Qué tipo. Algunos no sólo le señalan fracasos, sino incluso papelones; el crítico de Página 12, por ejemplo, marca como tal Prêt-a-porter, de 1994. Si ese burlón y esperpéntico paseo por el mundo de la moda, que incluía un homenaje a Sophia Loren y Marcello Mastroiani, hubiera sido firmada, que no filmada, por algún otro, el fracaso no sería tal. Pero de Altman siempre se espera(ba) más; más a lo Mash, más a lo Nashville, más a lo Ciudad de Ángeles, como si esa carrera del gran aliento y del movimiento hacia lo mínimo, sus saltos y cambios de pisada no fueran, simplemente, los tramos de un trayecto de libertad casi único en el cine. Para ejemplos cercanos, y que a menudo aterrizan en el cable: en dos años Altman hizo cosas tan disímiles como La fortuna de Cookie (1999) y El doctor T y las mujeres (2001. La primera, un cuadro provinciano sureño de puro absurdo cotidiano, con sentimientos prístinos -amor y poder, dominación y libertad, represión y deseo- matizados por el humor, y que apenas empañaba el sobregirado divismo de Glenn Close.

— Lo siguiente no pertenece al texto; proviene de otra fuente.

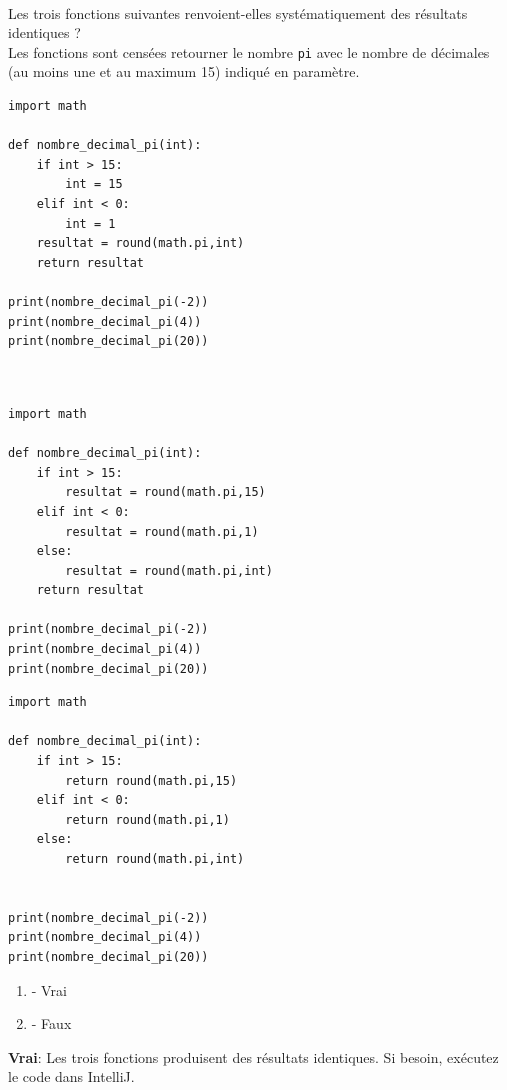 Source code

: \begin{Exercice}[5 minutes]\\
Les trois fonctions suivantes renvoient-elles systématiquement des résultats identiques ?\\Les fonctions sont censées retourner le nombre \lstinline{pi} avec le nombre de décimales (au moins une et au maximum 15) indiqué en paramètre.
\begin{multicols}{3}
\begin{lstlisting}
import math

def nombre_decimal_pi(int):
    if int > 15:
        int = 15
    elif int < 0:
        int = 1
    resultat = round(math.pi,int) 
    return resultat

print(nombre_decimal_pi(-2))
print(nombre_decimal_pi(4))
print(nombre_decimal_pi(20))



\end{lstlisting}
\columnbreak

\begin{lstlisting}
import math

def nombre_decimal_pi(int):
    if int > 15:
        resultat = round(math.pi,15)
    elif int < 0:
        resultat = round(math.pi,1)
    else: 
        resultat = round(math.pi,int)
    return resultat

print(nombre_decimal_pi(-2))
print(nombre_decimal_pi(4))
print(nombre_decimal_pi(20))

\end{lstlisting}
\columnbreak

\begin{lstlisting}
import math

def nombre_decimal_pi(int):
    if int > 15:
        return round(math.pi,15)
    elif int < 0:
        return round(math.pi,1)
    else: 
        return round(math.pi,int)
    

print(nombre_decimal_pi(-2))
print(nombre_decimal_pi(4))
print(nombre_decimal_pi(20))

\end{lstlisting}
\end{multicols}

\begin{enumerate}[label=\Alph*]
    \item - Vrai
    \item - Faux
\end{enumerate}
\begin{solution}
    \textbf{Vrai}: Les trois fonctions produisent des résultats identiques. Si besoin, exécutez le code dans IntelliJ.
\end{solution}
\end{Exercice}
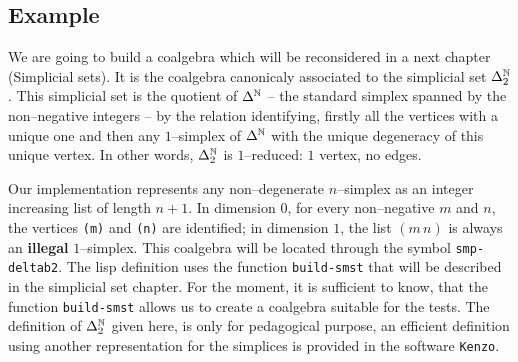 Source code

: \subsection* {Example}

We  are going to build a coalgebra  which will be reconsidered in a next chapter (Simplicial sets).
It is the coalgebra canonicaly associated to the simplicial set $\Delta_2^{{\Bbb N}}$. This simplicial set is the
quotient of $\Delta^{{\Bbb N}}$ -- the standard simplex spanned by the non--negative integers -- by the relation
identifying, firstly all the vertices with a unique one  and then any $1$--simplex of $\Delta^{{\Bbb N}}$ with the
unique degeneracy of this unique vertex. In other words, $\Delta_2^{{\Bbb N}}$ is $1$--reduced: $1$ vertex, no edges. \par
Our implementation represents any non--degenerate $n$--simplex as an integer increasing list of length $n+1$.
In dimension $0$, for every non--negative $m$ and $n$, the vertices {\tt (m)} and {\tt (n)} are identified; in
dimension $1$, the list $(m\, n)$ is always an {\bf illegal} $1$--simplex. 
This coalgebra will be located through the symbol {\tt smp-deltab2}. The lisp definition uses the function
{\tt build-smst} that will be described in the simplicial set chapter. For the moment, it is
sufficient to know, that the function {\tt build-smst} allows us to create a coalgebra
suitable for the tests. The definition  of $\Delta_2^{{\Bbb N}}$ given here, is only for pedagogical 
purpose, an efficient definition    using another representation for the simplices
is provided in the software {\tt Kenzo}.

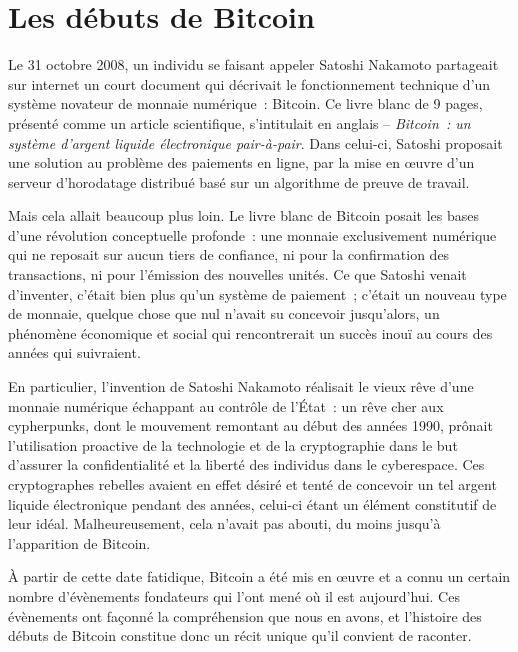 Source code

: 
\chapter{Les débuts de Bitcoin}


Le 31 octobre 2008, un individu se faisant appeler Satoshi Nakamoto partageait sur internet un court document qui décrivait le fonctionnement technique d'un système novateur de monnaie numérique~: Bitcoin. Ce livre blanc de 9 pages, présenté comme un article scientifique, s'intitulait en anglais  -- \emph{Bitcoin~: un système d'argent liquide électronique pair-à-pair}. Dans celui-ci, Satoshi proposait une solution au problème des paiements en ligne, par la mise en œuvre d'un serveur d'horodatage distribué basé sur un algorithme de preuve de travail.

Mais cela allait beaucoup plus loin. Le livre blanc de Bitcoin posait les bases d'une révolution conceptuelle profonde~: une monnaie exclusivement numérique qui ne reposait sur aucun tiers de confiance, ni pour la confirmation des transactions, ni pour l'émission des nouvelles unités. Ce que Satoshi venait d'inventer, c'était bien plus qu'un système de paiement~; c'était un nouveau type de monnaie, quelque chose que nul n'avait su concevoir jusqu'alors, un phénomène économique et social qui rencontrerait un succès inouï au cours des années qui suivraient.

En particulier, l'invention de Satoshi Nakamoto réalisait le vieux rêve d'une monnaie numérique échappant au contrôle de l'État~: un rêve cher aux cypherpunks, dont le mouvement remontant au début des années 1990, prônait l'utilisation proactive de la technologie et de la cryptographie dans le but d'assurer la confidentialité et la liberté des individus dans le cyberespace. Ces cryptographes rebelles avaient en effet désiré et tenté de concevoir un tel argent liquide électronique pendant des années, celui-ci étant un élément constitutif de leur idéal. Malheureusement, cela n'avait pas abouti, du moins jusqu'à l'apparition de Bitcoin.

À partir de cette date fatidique, Bitcoin a été mis en œuvre et a connu un certain nombre d'évènements fondateurs qui l'ont mené où il est aujourd'hui. Ces évènements ont façonné la compréhension que nous en avons, et l'histoire des débuts de Bitcoin constitue donc un récit unique qu'il convient de raconter.

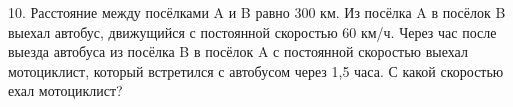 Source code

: 10. Расстояние между посёлками A и B равно 300 км. Из посёлка A в посёлок B выехал автобус, движущийся с постоянной скоростью 60 км/ч. Через час после выезда автобуса из посёлка B в посёлок A с постоянной скоростью выехал мотоциклист, который встретился с автобусом через 1,5 часа. С какой скоростью ехал мотоциклист?\\
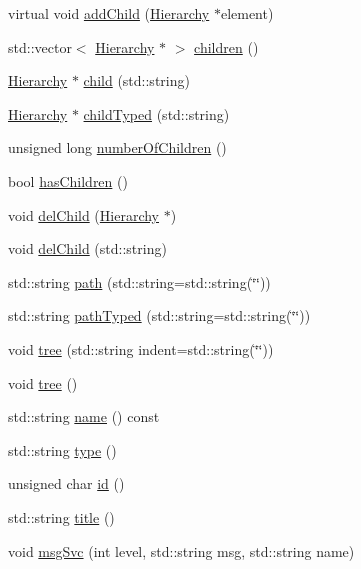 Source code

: \begin{DoxyCompactItemize}
\item 
virtual void \hyperlink{classHierarchy_ad677774ff38fcb257c04a3a10d471fac}{addChild} (\hyperlink{classHierarchy}{Hierarchy} $\ast$element)
\item 
std::vector$<$ \hyperlink{classHierarchy}{Hierarchy} $\ast$ $>$ \hyperlink{classHierarchy_aa9a76f69e98e052ee1a6e32cea006288}{children} ()
\item 
\hyperlink{classHierarchy}{Hierarchy} $\ast$ \hyperlink{classHierarchy_a1e207f973c694b538bf90107b4868817}{child} (std::string)
\item 
\hyperlink{classHierarchy}{Hierarchy} $\ast$ \hyperlink{classHierarchy_a0c15a5276a3b80b4354d6bd8a01e0708}{childTyped} (std::string)
\item 
unsigned long \hyperlink{classHierarchy_ab16e84de65fd84e14001a6cf941c8be4}{numberOfChildren} ()
\item 
bool \hyperlink{classHierarchy_a255174fe4d316d2a3f430dcb9dab29f1}{hasChildren} ()
\item 
void \hyperlink{classHierarchy_a2b2b359fac003233f65786a616766bde}{delChild} (\hyperlink{classHierarchy}{Hierarchy} $\ast$)
\item 
void \hyperlink{classHierarchy_a1928ac7615fe0b5e55cd707f70dc6781}{delChild} (std::string)
\item 
std::string \hyperlink{classHierarchy_aa7990fa7caf132d83e361ce033c6c65a}{path} (std::string=std::string(\char`\"{}\char`\"{}))
\item 
std::string \hyperlink{classHierarchy_a1efd56cd164d328d2002e53a10a19b8c}{pathTyped} (std::string=std::string(\char`\"{}\char`\"{}))
\item 
void \hyperlink{classHierarchy_a76e914b9a677a22a82deb74d892bf261}{tree} (std::string indent=std::string(\char`\"{}\char`\"{}))
\item 
void \hyperlink{classHierarchy_a594c294c5f60c230e106d522ed008212}{tree} ()
\item 
std::string \hyperlink{classObject_a975e888d50bfcbffda2c86368332a5cd}{name} () const 
\item 
std::string \hyperlink{classObject_a84f99f70f144a83e1582d1d0f84e4e62}{type} ()
\item 
unsigned char \hyperlink{classObject_af99145335cc61ff6e2798ea17db009d2}{id} ()
\item 
std::string \hyperlink{classObject_a73a0f1a41828fdd8303dd662446fb6c3}{title} ()
\item 
void \hyperlink{classObject_a3f9d5537ebce0c0f2bf6ae4d92426f3c}{msgSvc} (int level, std::string msg, std::string name)

\end{DoxyCompactItemize}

La segunda, una comedia sofisticada con variantes sentimentales, de lo más fastidioso de una carrera donde lo fastidioso solía aparecer puntualmente, como para no malacostumbrar a su sufrido público. Y en seguida se fue a Londres y en Gosford Park dio vuelta el espíritu Agatha Christie recuperando su mejor sarcasmo a propósito de esos ingleses de los años treinta, de "arriba" y de "abajo", entremezclándose y entreverando sus cuerpos y sus vidas, como le gustaba a Altman. No es lo último que hizo. Este año puso en el Old Vic de Londres una versión dicen que polémica de Resurrection Blues, de Arthur Miller, y presentó en el Festival de Berlín A Prairie Home Companion, que vaya a saber con qué título nos llega.

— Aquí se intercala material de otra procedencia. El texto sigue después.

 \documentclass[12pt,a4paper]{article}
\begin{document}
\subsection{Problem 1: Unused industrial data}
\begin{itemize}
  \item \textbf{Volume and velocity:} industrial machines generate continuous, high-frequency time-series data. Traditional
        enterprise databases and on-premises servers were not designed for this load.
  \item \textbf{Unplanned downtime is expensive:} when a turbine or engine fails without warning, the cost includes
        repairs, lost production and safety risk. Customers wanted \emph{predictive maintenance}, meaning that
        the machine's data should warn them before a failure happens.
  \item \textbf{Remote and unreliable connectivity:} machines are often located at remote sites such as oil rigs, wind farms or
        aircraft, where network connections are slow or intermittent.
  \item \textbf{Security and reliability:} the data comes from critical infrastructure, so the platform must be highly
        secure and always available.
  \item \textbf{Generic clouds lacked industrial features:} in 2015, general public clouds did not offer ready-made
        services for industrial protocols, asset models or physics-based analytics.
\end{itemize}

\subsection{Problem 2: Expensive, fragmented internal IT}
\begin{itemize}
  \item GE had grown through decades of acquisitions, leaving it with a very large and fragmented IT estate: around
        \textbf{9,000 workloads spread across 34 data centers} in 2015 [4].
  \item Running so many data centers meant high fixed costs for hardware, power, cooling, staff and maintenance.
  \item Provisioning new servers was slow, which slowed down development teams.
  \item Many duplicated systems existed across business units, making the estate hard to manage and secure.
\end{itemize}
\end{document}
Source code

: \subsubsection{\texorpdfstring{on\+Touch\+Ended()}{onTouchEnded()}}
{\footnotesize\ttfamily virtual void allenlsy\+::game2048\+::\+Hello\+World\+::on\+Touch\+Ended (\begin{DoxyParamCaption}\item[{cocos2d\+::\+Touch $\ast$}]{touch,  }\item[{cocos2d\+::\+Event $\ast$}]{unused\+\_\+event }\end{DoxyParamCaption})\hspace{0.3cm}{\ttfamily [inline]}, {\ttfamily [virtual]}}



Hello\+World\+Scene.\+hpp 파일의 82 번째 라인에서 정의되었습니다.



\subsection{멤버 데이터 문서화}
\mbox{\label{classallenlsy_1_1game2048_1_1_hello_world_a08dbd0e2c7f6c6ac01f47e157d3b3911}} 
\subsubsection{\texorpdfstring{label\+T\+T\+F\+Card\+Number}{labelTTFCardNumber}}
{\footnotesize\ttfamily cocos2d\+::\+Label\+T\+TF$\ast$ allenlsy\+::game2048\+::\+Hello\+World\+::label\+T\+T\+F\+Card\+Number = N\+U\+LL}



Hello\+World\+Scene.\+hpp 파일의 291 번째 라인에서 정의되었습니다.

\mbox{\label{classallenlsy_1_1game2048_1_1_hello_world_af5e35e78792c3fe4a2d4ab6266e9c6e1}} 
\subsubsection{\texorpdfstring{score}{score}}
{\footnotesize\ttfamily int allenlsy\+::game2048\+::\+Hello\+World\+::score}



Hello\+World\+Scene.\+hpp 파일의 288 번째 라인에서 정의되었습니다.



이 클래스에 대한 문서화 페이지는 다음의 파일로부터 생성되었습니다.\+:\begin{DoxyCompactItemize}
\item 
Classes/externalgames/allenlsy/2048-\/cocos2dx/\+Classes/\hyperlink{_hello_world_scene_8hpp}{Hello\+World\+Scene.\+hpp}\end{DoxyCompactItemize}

Será la última. Y aunque su influencia es tan remarcable en gente como Alan Rudolph, Paul Thomas Anderson o Paul Higgis, faltará esa libertad. El mismo Altman dijo no conocer "a ningún otro director que haya podido hacer tantos proyectos cercanos a su corazón" como él. Reconoce, en esa misma intervención, que muchas veces no logró repercusión y que le costó obtener presupuestos altos porque nunca le permitió a los estudios tomar las decisiones sobre la edición final. Y bien podría ser un buen epitafio para Robert Altman esta afirmación de Robert Altman: "Pero a nivel de libertad creativa, nadie en Hollywood ha podido darse los lujos que me di yo."

A confesión de parte, relevo de pruebas.